Hacker News new | ask | show | jobs
by araes 756 days ago
It's a neat idea, and bookmarked it just for ideas on possible designs.

Weird parts though. Does not ever seem to return a website I have ever heard of. And (although it may have nothing to do with you, and everything to do with the modern web) a lot look rather algorithmically designed.

Plus, there's sites like these people: https://www.beltnbags.com.au/ that register on every pure tone and near pure-tone search because they're listed as (#0000ff, 24.9%, #f7f7ff, 13.0%, #f7f7f7, 13.0%, #00ff00, 24.2%, #ff0000, 24.9%)

However, if you go to their website, I don't know what you're scraping, cause it sure does not "look" like its 1/4 red, 1/4 green, 1/4 blue, and 1/4 of dueling eggshell white. It looks white, black, teeny red labels, and lots of brown clothes.

2 comments

There are definitely some odd ones. The screenshots were done a few hours after the initial crawl, some pop-ups may have appeared on the first crawl.

The crawler also blocks image loading (to not take image colors into account because it's screenshotting the entire page and creating a frequency of each color from the screenshot, pixel-wise) so it's possible that some fallback CSS was displayed instead of the images.

I definitely have to refine it more and it's far from perfect. There are only ~25k websites indexed and I used a list of 1M most popular websites created by the developers of a Chrome extension, based on what most people were visiting.

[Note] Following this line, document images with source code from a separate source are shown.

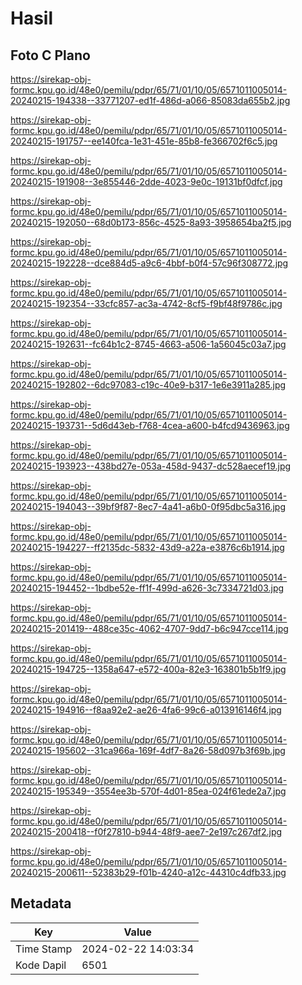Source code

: # Hasil

## Foto C Plano

https://sirekap-obj-formc.kpu.go.id/48e0/pemilu/pdpr/65/71/01/10/05/6571011005014-20240215-194338--33771207-ed1f-486d-a066-85083da655b2.jpg

https://sirekap-obj-formc.kpu.go.id/48e0/pemilu/pdpr/65/71/01/10/05/6571011005014-20240215-191757--ee140fca-1e31-451e-85b8-fe366702f6c5.jpg

https://sirekap-obj-formc.kpu.go.id/48e0/pemilu/pdpr/65/71/01/10/05/6571011005014-20240215-191908--3e855446-2dde-4023-9e0c-19131bf0dfcf.jpg

https://sirekap-obj-formc.kpu.go.id/48e0/pemilu/pdpr/65/71/01/10/05/6571011005014-20240215-192050--68d0b173-856c-4525-8a93-3958654ba2f5.jpg

https://sirekap-obj-formc.kpu.go.id/48e0/pemilu/pdpr/65/71/01/10/05/6571011005014-20240215-192228--dce884d5-a9c6-4bbf-b0f4-57c96f308772.jpg

https://sirekap-obj-formc.kpu.go.id/48e0/pemilu/pdpr/65/71/01/10/05/6571011005014-20240215-192354--33cfc857-ac3a-4742-8cf5-f9bf48f9786c.jpg

https://sirekap-obj-formc.kpu.go.id/48e0/pemilu/pdpr/65/71/01/10/05/6571011005014-20240215-192631--fc64b1c2-8745-4663-a506-1a56045c03a7.jpg

https://sirekap-obj-formc.kpu.go.id/48e0/pemilu/pdpr/65/71/01/10/05/6571011005014-20240215-192802--6dc97083-c19c-40e9-b317-1e6e3911a285.jpg

https://sirekap-obj-formc.kpu.go.id/48e0/pemilu/pdpr/65/71/01/10/05/6571011005014-20240215-193731--5d6d43eb-f768-4cea-a600-b4fcd9436963.jpg

https://sirekap-obj-formc.kpu.go.id/48e0/pemilu/pdpr/65/71/01/10/05/6571011005014-20240215-193923--438bd27e-053a-458d-9437-dc528aecef19.jpg

https://sirekap-obj-formc.kpu.go.id/48e0/pemilu/pdpr/65/71/01/10/05/6571011005014-20240215-194043--39bf9f87-8ec7-4a41-a6b0-0f95dbc5a316.jpg

https://sirekap-obj-formc.kpu.go.id/48e0/pemilu/pdpr/65/71/01/10/05/6571011005014-20240215-194227--ff2135dc-5832-43d9-a22a-e3876c6b1914.jpg

https://sirekap-obj-formc.kpu.go.id/48e0/pemilu/pdpr/65/71/01/10/05/6571011005014-20240215-194452--1bdbe52e-ff1f-499d-a626-3c7334721d03.jpg

https://sirekap-obj-formc.kpu.go.id/48e0/pemilu/pdpr/65/71/01/10/05/6571011005014-20240215-201419--488ce35c-4062-4707-9dd7-b6c947cce114.jpg

https://sirekap-obj-formc.kpu.go.id/48e0/pemilu/pdpr/65/71/01/10/05/6571011005014-20240215-194725--1358a647-e572-400a-82e3-163801b5b1f9.jpg

https://sirekap-obj-formc.kpu.go.id/48e0/pemilu/pdpr/65/71/01/10/05/6571011005014-20240215-194916--f8aa92e2-ae26-4fa6-99c6-a013916146f4.jpg

https://sirekap-obj-formc.kpu.go.id/48e0/pemilu/pdpr/65/71/01/10/05/6571011005014-20240215-195602--31ca966a-169f-4df7-8a26-58d097b3f69b.jpg

https://sirekap-obj-formc.kpu.go.id/48e0/pemilu/pdpr/65/71/01/10/05/6571011005014-20240215-195349--3554ee3b-570f-4d01-85ea-024f61ede2a7.jpg

https://sirekap-obj-formc.kpu.go.id/48e0/pemilu/pdpr/65/71/01/10/05/6571011005014-20240215-200418--f0f27810-b944-48f9-aee7-2e197c267df2.jpg

https://sirekap-obj-formc.kpu.go.id/48e0/pemilu/pdpr/65/71/01/10/05/6571011005014-20240215-200611--52383b29-f01b-4240-a12c-44310c4dfb33.jpg


## Metadata

| Key        | Value               |
| ---------- | ------------------- |
| Time Stamp | 2024-02-22 14:03:34 |
| Kode Dapil | 6501                |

I tried my best to sort by popularity but I'm sure that the list is not perfect. Plus, some websites are really unfriendly to crawlers and, as much as you try to hide it (by faking user agents, using realistic window dimensions, proxies, etc.), some will still detect you.

> Does not ever seem to return a website I have ever heard of.

Just playing devil's advocate, there are a LOT of domains out there. A quick search says there's still well over a billion websites on the internet.

Totally realize there's a lot of websites. Just figured with fairly simplistic color tone choices, you might get something like Google 'occasionally'.

Google as example: Current logo: #4086F4 (blue), #EB4132 (red), #FBBD00 (yellow), #31AA52 (green). Google (at least on my search) only shows up as a leftover of somebody else's search. Of course, there's also only 9 results.